My hand came into contact with my glasses. _No._

Then my water bottle._ No. Again. Come on Cullen, you can do this!_

At last I felt something rectangular and vibrating. _Finally!_ I thought as I threw it on the floor.

I sat up and stretched my limbs. With a wince I stood and made my way to the bathroom, starting my morning off by thoroughly brushing my teeth. As usual.

And as usual, I would look in the mirror and cringe at the sight. No matter how trendy bed hair is in today's society, bed hair will always be fucking bed hair. I constantly have it, no matter how much I try to tame the mess. I shrugged to myself. It's part of who I am; the fucking hair cannot be produced by any of the thousand new products these rich idiots buy in a week.

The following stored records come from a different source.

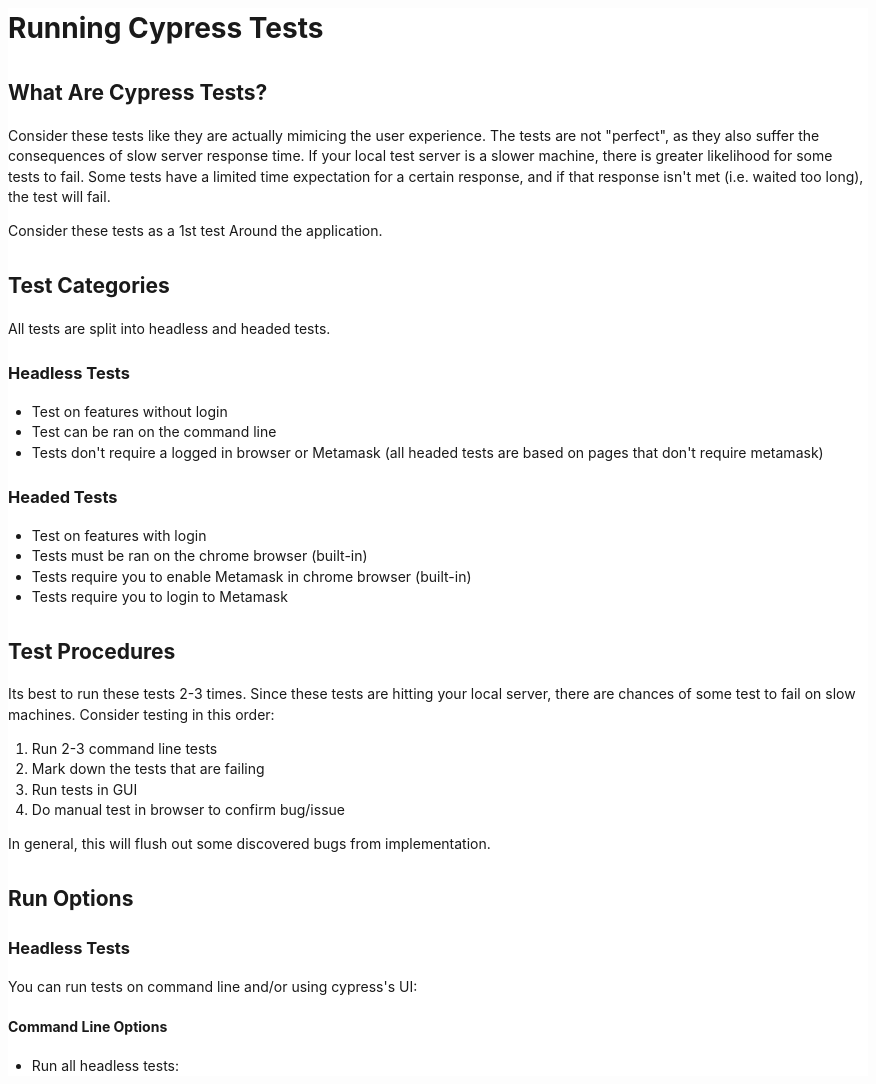 # Running Cypress Tests

## What Are Cypress Tests?

Consider these tests like they are actually mimicing the user experience. The tests are not "perfect", as they also suffer the consequences of slow server response time. If your local test server is a slower machine, there is greater likelihood for some tests to fail. Some tests have a limited time expectation for a certain response, and if that response isn't met (i.e. waited too long), the test will fail.

Consider these tests as a 1st test Around the application.

## Test Categories

All tests are split into headless and headed tests.

### Headless Tests

- Test on features without login
- Test can be ran on the command line
- Tests don't require a logged in browser or Metamask (all headed tests are based on pages that don't require metamask)

### Headed Tests

- Test on features with login
- Tests must be ran on the chrome browser (built-in)
- Tests require you to enable Metamask in chrome browser (built-in)
- Tests require you to login to Metamask

## Test Procedures

Its best to run these tests 2-3 times. Since these tests are hitting your local server, there are chances of some test to fail on slow machines. Consider testing in this order:

1. Run 2-3 command line tests
2. Mark down the tests that are failing
3. Run tests in GUI
4. Do manual test in browser to confirm bug/issue

In general, this will flush out some discovered bugs from implementation.

## Run Options

### Headless Tests

You can run tests on command line and/or using cypress's UI:

#### Command Line Options

- Run all headless tests:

After a few seconds or so, I left my hair alone. Nothing can change how it looks; even after a shower.

With that in mind, I hopped into the shower, resuming my preparation for another day.

My days were filled with strict routines. They consisted of getting up in the morning, brushing my teeth, and taking a bath. Followed by rushing through breakfast, taking the bus to get to another bus, going to school, then going to work. The days would finish off by eating dinner with my family and completing the homework due for the next day.

The days were all a part of the never-ending cycles of my existence, one after the other, never losing a beat.

I sighed to myself as I felt the hot water stream down my back. _What I would give to have a few more minutes of sleep._

But I couldn't. Sleeping in would be equivalent to me committing academic suicide. If I ever missed a day of school…

I shuddered at the thought. There was no way I could _or_ would ever cause a dent on my reputation. Even if it only involved my attendance.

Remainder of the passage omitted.